Segment Start: Given information

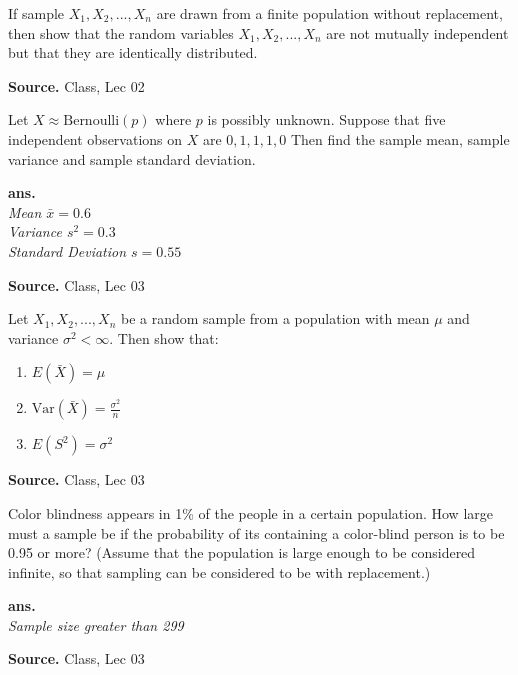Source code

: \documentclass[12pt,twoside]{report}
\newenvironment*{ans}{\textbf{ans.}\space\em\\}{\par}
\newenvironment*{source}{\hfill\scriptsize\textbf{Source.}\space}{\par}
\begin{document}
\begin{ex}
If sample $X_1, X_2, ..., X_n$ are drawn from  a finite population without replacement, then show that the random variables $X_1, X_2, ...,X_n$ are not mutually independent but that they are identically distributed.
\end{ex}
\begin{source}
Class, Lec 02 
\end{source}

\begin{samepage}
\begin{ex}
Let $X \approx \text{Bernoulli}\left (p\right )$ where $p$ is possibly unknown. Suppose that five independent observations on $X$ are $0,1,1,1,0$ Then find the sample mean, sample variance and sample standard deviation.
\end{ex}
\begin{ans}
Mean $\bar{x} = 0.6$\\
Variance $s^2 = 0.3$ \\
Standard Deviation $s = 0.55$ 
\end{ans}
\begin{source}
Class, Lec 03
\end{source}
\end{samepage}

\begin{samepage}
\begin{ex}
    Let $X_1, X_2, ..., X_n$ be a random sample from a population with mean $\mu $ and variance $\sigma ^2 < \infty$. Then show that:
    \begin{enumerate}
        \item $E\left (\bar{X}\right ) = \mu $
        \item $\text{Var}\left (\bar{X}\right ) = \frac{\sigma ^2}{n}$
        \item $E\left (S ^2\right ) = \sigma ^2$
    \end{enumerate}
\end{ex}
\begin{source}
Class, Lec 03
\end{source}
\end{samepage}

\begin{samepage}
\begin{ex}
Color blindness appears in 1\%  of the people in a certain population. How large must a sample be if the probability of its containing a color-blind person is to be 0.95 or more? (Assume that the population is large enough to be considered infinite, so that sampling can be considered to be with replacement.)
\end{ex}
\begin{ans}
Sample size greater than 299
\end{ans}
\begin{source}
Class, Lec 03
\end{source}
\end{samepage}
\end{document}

Segment End: Given information
Segment Start: Given information

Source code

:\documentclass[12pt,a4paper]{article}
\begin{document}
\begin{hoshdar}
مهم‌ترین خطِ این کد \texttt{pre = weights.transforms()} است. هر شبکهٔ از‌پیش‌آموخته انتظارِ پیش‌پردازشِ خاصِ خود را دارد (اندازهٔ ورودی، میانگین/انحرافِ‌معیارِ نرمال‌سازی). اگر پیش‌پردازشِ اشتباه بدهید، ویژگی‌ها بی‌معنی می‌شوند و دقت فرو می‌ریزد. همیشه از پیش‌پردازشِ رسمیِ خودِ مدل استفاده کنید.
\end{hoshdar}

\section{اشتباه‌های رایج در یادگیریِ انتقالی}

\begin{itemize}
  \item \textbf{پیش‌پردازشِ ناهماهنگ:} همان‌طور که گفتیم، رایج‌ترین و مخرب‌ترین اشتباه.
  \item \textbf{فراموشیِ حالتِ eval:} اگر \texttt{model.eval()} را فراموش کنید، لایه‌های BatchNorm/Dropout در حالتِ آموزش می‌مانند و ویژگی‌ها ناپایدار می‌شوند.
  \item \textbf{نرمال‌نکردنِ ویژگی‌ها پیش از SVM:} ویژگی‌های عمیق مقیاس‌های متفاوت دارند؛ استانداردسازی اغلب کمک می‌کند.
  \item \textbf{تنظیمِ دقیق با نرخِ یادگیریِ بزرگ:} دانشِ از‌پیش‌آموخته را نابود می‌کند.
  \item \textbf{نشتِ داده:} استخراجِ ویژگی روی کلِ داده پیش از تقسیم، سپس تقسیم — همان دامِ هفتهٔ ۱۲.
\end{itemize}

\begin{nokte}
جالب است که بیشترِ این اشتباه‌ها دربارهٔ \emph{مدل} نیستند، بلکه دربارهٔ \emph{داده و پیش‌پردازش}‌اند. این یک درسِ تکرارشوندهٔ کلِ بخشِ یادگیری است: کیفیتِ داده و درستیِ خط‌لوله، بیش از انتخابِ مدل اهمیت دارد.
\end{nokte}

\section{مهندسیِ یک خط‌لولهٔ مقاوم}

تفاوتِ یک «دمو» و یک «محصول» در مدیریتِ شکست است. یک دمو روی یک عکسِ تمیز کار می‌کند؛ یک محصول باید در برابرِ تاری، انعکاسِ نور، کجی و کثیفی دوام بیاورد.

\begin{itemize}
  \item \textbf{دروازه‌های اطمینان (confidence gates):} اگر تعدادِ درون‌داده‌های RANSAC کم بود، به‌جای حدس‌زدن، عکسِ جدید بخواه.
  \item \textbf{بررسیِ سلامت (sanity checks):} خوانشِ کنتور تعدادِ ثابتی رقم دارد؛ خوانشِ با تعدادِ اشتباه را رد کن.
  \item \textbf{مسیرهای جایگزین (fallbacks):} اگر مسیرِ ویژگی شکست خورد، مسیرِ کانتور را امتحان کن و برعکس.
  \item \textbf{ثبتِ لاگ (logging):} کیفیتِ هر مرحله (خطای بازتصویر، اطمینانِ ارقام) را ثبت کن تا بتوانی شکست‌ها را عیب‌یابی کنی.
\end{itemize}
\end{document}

Segment End: Given information

Exercise prompt>
Only a number is expected in response: how many lines of the records above include the word "left".

Result for this task>
4